Cap sur les JO de 2024 à Paris

Avec cette stratégie, les boulangeries solidaires parviennent à dégager un chiffre d'affaire qui représente 90 % de leurs ressources, les 10 % restant étant des subventions en lien avec leurs activités d'insertion. A Marseille, les deux boulangeries ont réalisé en 2019 un chiffre d'affaire de 1,1 M€. Pour les cinq boulangeries du réseau, le total s'élève à 2,6 M€. Le réseau se finance quant à lui selon un système de franchise, et il compte bien monter en puissance dans les mois et années à venir.

Par de nouvelles actions d'abord. En soutenant les filières de production en amont, en offrant des formations à ses salariés en insertion mais aussi en menant des actions de lutte contre le gaspillage grâce à l'économie circulaire. "Nous aimerions valoriser le pain non consommé par la restauration collective et/ou les sites de production de pain en le transformant en biscuits".

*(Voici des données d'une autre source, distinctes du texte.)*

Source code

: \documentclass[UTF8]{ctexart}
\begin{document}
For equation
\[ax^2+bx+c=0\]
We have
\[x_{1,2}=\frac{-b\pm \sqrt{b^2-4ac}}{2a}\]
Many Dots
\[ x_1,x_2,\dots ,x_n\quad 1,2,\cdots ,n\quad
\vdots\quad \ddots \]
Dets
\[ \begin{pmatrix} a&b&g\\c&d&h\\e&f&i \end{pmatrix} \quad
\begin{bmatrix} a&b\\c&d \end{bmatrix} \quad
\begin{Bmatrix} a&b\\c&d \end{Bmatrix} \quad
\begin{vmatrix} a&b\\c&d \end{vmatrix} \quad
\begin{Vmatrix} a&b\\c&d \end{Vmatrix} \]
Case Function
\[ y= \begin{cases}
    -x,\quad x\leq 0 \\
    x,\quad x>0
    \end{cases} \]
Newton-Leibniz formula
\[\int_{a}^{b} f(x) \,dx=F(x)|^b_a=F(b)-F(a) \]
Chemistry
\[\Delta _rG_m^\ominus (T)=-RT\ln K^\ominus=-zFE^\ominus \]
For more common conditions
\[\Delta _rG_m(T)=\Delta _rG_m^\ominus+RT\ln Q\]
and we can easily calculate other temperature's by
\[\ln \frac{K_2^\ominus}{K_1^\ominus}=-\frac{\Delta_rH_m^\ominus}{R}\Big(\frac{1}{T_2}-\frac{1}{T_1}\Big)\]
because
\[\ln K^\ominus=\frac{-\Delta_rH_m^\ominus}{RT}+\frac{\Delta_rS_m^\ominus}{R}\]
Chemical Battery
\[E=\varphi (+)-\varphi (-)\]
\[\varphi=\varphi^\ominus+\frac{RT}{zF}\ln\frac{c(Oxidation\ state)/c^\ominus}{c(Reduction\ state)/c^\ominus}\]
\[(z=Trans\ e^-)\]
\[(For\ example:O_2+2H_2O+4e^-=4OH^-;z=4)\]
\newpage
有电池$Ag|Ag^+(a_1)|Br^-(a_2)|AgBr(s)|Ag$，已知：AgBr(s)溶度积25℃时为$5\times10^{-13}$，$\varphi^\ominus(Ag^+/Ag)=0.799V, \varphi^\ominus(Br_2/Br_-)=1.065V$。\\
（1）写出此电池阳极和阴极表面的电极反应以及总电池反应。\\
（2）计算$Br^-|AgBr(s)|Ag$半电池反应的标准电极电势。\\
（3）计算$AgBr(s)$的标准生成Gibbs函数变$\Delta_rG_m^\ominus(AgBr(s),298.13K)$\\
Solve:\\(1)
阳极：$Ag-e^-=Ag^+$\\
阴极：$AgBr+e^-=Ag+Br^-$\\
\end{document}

Ensuite, le réseau aimerait s'étendre à d'autres villes de France. "Nous avons des projets à Nice et Toulouse qui devraient se concrétiser à court terme". Mais c'est surtout sur Paris qu'il concentre ses efforts, avec un objectif : les Jeux olympiques de 2024. L'idée serait de fournir en pain les structures de restauration collective qui connaîtront un regain d'activité à ce moment là. "Paris veut des Jeux inclusifs. Nous voulons en profiter pour mettre en valeur la dynamique de l'économie sociale et solidaire qui, contrairement à ce que l'on peut croire, n'est pas une économie du peu cher. On peut faire à la fois de l'inclusion et de la qualité". Un joli coup de pub qui pourrait lui offrir une visibilité accrue, et l'aider à multiplier les boulangeries solidaires.